Frage an Gregor Gysi von Daniela H. bezüglich Finanzen
Sehr geehrter Herr Dr. Gysi,
Ende April war vor allem in Onlinemedien zu lesen, dass die Deutsche Bank in ihrer Bilanz ein Derivatevolumen von über 70 Billionen (70.000.000.000.000) Euro verzeichnet hat.
Macht man sich die Mühe und schaut sich die Bilanz der Deutschen Bank an, ist das sogar richtig.
Nun wissen die meisten von uns, auch aufgrund der Krise, was Derivate sind. Im Grunde nicht mehr als unübersichtliche Wetten und Spekulationen auf Preise, Kurse, Entwicklungen von XY, und wer es ganz perfide mag spekuliert auf Nahrungsmittel. Oder wettet darauf, ob ein bewaffneter Konflikt ausbricht, oder nicht. Derivate sind also im Moment unkontrollierbar und können Ausmaße annehmen, die die meisten nur noch als abartig und abstoßend betiteln würden.
Nun nehmen wir einmal an die Deutsche Bank geht pleite. Irgendein Ereignis führt zum GAU und die Deutsche Bank bittet darum „gerettet“ zu werden.
Nun meine Frage(n):
Wie soll eine Bank allein mit einem Derivatevolumen von ca. 70 Billionen € abgefangen werden?
Woher nimmt der Staat das Geld? Bei wem müsste sich der Staat wiederum verschulden um diese Summe aufzubringen?
Könnte sich Deutschland überhaupt so hoch verschulden?
Ist die Kreditsumme überhaupt noch wichtig? Oder zählt nur noch, ob man die Zinsen bezahlen kann? Man bekommt in jedem Bereich (privat, geschäftlich und auch bei Staaten) immer mehr diesen Eindruck.
Oder wäre dieser Fall nur noch zu lösen indem man das „zypriotische Modell“ anwendet, also die Konten der Steuerzahler sperrt und mit deren Geldern „arbeitet“?
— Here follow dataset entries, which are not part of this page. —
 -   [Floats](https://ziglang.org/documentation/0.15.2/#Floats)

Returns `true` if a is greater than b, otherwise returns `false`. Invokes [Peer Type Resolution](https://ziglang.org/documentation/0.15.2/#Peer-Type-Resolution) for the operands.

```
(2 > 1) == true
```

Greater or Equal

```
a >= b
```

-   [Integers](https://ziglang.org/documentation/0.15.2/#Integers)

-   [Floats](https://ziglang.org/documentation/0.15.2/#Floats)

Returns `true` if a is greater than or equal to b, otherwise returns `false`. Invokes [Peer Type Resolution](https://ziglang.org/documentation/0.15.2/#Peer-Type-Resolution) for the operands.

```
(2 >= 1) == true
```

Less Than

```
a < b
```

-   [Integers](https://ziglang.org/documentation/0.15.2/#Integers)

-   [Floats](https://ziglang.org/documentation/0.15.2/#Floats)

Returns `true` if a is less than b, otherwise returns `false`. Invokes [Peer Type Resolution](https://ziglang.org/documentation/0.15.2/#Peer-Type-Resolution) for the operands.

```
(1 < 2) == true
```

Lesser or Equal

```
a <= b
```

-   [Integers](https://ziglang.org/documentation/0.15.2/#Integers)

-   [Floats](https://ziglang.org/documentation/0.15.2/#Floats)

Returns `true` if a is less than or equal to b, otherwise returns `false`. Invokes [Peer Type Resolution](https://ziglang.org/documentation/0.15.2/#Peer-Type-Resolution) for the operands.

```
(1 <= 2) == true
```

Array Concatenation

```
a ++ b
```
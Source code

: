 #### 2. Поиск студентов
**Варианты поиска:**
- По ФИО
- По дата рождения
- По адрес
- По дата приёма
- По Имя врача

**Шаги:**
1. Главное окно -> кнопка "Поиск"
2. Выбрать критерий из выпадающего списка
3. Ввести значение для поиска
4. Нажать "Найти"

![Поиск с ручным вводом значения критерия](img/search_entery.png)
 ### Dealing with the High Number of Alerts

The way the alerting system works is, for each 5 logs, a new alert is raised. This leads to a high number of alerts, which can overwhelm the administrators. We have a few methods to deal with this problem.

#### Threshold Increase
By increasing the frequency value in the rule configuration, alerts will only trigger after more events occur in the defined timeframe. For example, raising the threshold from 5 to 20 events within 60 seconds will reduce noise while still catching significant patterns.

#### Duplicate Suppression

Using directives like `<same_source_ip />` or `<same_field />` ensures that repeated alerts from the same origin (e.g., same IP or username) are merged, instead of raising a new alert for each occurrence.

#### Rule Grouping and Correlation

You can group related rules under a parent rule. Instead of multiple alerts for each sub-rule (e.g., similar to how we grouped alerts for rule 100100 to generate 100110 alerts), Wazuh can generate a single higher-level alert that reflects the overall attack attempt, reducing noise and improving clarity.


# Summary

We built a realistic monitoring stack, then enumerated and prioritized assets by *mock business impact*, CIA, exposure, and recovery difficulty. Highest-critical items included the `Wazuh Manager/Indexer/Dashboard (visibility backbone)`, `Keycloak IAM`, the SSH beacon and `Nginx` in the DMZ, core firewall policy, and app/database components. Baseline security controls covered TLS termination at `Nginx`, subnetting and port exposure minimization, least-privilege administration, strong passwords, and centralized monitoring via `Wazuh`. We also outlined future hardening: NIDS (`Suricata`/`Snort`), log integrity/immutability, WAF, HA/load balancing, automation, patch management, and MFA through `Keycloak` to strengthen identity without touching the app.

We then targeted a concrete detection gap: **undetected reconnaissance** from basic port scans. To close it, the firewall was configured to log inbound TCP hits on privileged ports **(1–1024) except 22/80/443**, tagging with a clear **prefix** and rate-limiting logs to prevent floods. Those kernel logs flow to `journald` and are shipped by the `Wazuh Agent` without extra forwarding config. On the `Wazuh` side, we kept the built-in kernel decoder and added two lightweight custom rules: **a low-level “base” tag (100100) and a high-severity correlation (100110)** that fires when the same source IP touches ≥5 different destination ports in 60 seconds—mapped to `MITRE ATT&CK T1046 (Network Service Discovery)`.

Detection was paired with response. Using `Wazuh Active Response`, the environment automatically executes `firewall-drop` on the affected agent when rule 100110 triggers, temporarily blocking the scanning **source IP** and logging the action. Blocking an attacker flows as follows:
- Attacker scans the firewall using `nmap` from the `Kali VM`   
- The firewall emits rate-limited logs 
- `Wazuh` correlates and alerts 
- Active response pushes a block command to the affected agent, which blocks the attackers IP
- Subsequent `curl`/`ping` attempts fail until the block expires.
Sollte man angesichts der exorbitanten Summe von 70 Billionen Euro nicht wenigstens in Erwägung ziehen, die Banken ihr „Testament“ schreiben und vorlegen zu lassen, so wie es in den Vereinigten Staaten eingeführt wurde? Und wenn nicht, warum nicht? Es ist doch auch von öffentlichem Interesse mit wem Banken wetten und spekulieren und vor allem, auf was.
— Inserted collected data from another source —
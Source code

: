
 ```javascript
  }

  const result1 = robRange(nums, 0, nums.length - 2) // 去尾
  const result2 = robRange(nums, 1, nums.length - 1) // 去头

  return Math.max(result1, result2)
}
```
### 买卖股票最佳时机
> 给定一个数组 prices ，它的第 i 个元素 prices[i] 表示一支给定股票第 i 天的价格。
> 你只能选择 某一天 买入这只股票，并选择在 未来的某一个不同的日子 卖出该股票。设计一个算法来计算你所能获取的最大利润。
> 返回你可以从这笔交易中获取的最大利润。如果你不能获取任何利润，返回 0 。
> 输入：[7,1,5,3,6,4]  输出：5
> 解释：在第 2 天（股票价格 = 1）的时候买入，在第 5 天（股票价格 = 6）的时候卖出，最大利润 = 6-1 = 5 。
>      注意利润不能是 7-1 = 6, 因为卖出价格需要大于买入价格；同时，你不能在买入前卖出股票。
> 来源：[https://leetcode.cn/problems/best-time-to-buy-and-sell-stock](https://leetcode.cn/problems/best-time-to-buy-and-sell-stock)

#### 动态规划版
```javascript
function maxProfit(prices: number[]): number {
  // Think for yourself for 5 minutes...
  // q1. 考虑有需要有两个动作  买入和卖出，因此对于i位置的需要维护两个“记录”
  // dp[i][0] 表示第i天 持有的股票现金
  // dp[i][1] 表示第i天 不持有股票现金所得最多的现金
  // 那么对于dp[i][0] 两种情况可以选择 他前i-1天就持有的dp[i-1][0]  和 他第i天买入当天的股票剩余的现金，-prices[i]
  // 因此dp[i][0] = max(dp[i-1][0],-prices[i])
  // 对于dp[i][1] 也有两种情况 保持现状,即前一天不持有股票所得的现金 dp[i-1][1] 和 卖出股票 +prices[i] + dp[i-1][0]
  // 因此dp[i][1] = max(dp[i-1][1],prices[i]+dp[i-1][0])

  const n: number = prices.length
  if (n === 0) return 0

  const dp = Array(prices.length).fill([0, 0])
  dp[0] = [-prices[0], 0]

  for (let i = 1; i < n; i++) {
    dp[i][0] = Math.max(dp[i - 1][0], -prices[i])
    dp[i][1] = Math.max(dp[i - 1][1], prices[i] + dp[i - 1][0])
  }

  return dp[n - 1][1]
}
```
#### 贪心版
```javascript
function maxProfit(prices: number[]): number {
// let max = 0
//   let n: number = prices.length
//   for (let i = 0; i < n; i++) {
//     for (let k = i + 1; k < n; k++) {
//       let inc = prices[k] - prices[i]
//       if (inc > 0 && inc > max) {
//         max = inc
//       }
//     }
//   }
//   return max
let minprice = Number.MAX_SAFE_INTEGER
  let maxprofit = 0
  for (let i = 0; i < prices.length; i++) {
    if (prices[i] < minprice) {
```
Ich wünsche Ihnen alles Gute
Mit freundlichen Grüßen
Daniela Holm
Sehr geehrte Frau Holm,
Ihre Nachricht vom 16. Juni hat mich erreicht.
Die Deutsche Bank ist zu groß und zu mächtig. Sie müsste verkleinert und wie die Sparkasse öffentlich rechtlich gestaltet werden.
Unabhängig davon muss die Bereitschaft entstehen, auch eine Bank in Insolvenz gehen zu lassen. Die Sparguthaben der Bürgerinnen und Bürger und der Unternehmen kann man retten, aber die nicht die Aktien, nicht die Eigentümerinnen und Eigentümer.
Wenn es zu einer solchen Krise kommt, würde die bisherige Regierung zunächst einfach Geld drucken und dann die Steuerzahlerinnen und Steuerzahler zur Kasse bitten. Exakt das ist es, was wir regelmäßig kritisieren.